Integrating RAG and Reasoning for the Realization of a Concrete Driving Scenario within an LLM-Based Framework
作者:Majid Jegarian, Shahrzad Hanifehbakkheyrabadi, Jonas Freyer, Katharina Bause, Tobias Düser · 年份:2025 · DOI:10.1109/iavvc61942.2025.11219551 · 被引用次数:1 · 研究领域:Autonomous Vehicle Technology and Safety、Human-Automation Interaction and Safety、Modeling and Simulation Systems
This paper presents an end-to-end framework that leverages Large Language Models (LLMs) to generate simulation-ready driving scenarios from natural language input, addressing key limitations in automated vehicle (AV) validation processes. Existing tools for scenario generation often lack scalability, semantic rigor, and the capacity for hierarchical, multi-step reasoning required for scenario concretization. The proposed approach translates high-level natural language prompts into fully specified, executable scenarios through a reasoning-enhanced LLM pipeline that integrates Retrieval-Augmented Generation (RAG), Chain-of-Thought (CoT) prompting, and structured selfevaluation.

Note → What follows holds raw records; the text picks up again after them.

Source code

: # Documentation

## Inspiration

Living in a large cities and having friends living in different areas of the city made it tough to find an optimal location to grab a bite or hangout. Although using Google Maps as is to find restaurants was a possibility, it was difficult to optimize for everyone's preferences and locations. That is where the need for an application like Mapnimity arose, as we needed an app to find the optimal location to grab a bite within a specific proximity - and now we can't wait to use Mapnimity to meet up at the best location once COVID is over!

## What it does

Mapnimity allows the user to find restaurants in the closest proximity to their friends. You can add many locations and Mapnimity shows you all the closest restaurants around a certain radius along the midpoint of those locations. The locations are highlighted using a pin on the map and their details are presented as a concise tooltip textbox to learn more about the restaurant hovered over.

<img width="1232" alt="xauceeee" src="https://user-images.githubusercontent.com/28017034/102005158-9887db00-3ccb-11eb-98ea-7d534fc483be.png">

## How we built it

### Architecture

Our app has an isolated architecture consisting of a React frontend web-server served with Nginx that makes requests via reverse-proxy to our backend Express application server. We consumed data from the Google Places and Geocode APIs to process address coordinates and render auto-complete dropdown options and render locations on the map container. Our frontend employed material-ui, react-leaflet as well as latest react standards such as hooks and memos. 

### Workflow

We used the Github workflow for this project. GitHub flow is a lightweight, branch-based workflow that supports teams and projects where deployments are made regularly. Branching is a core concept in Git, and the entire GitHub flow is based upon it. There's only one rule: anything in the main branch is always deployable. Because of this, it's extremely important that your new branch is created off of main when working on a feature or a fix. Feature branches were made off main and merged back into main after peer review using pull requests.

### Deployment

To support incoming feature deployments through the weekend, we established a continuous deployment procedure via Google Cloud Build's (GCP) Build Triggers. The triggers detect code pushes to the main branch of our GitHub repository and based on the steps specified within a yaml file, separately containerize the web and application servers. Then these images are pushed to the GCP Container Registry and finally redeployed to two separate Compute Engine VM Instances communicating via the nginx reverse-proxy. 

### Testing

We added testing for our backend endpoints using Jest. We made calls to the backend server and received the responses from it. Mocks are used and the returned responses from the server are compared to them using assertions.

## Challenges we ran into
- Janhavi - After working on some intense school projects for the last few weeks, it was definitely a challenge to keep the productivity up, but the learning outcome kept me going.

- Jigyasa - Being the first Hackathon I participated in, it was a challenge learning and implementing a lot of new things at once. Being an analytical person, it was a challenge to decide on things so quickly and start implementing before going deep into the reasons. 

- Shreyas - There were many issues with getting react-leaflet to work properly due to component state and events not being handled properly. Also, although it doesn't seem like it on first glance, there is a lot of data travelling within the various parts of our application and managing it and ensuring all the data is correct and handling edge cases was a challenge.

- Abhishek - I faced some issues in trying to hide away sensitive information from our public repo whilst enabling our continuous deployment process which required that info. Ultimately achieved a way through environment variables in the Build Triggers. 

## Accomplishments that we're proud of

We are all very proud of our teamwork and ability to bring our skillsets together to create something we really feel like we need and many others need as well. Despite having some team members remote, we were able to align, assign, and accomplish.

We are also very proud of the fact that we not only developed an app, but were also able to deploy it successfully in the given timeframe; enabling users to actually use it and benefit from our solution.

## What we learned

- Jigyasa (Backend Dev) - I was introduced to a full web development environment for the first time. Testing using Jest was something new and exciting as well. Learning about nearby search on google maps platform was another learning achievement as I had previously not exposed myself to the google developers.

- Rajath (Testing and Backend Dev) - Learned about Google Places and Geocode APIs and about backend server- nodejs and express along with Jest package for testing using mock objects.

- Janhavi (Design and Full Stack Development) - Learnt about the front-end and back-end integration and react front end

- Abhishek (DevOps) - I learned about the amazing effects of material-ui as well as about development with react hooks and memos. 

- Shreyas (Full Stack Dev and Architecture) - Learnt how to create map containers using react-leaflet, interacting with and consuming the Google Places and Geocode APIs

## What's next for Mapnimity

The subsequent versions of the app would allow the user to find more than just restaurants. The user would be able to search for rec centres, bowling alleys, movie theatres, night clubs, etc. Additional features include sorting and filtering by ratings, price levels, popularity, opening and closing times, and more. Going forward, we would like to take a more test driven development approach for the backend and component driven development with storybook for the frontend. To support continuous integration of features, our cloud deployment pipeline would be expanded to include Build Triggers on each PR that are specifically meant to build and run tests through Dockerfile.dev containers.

Abstract scenarios are systematically refined into parameter-complete, logically coherent representations suitable for direct execution in industry-standard simulators. The framework generalizes across scenario specification formats by dynamically extracting and applying structural constraints from formal documentation. Experimental results demonstrate that the system produces syntactically valid and semantically consistent scenarios without manual intervention. This work contributes a scalable, automation-driven approach to scenario generation that bridges high-level user intent and fully executable simulation files for AV testing.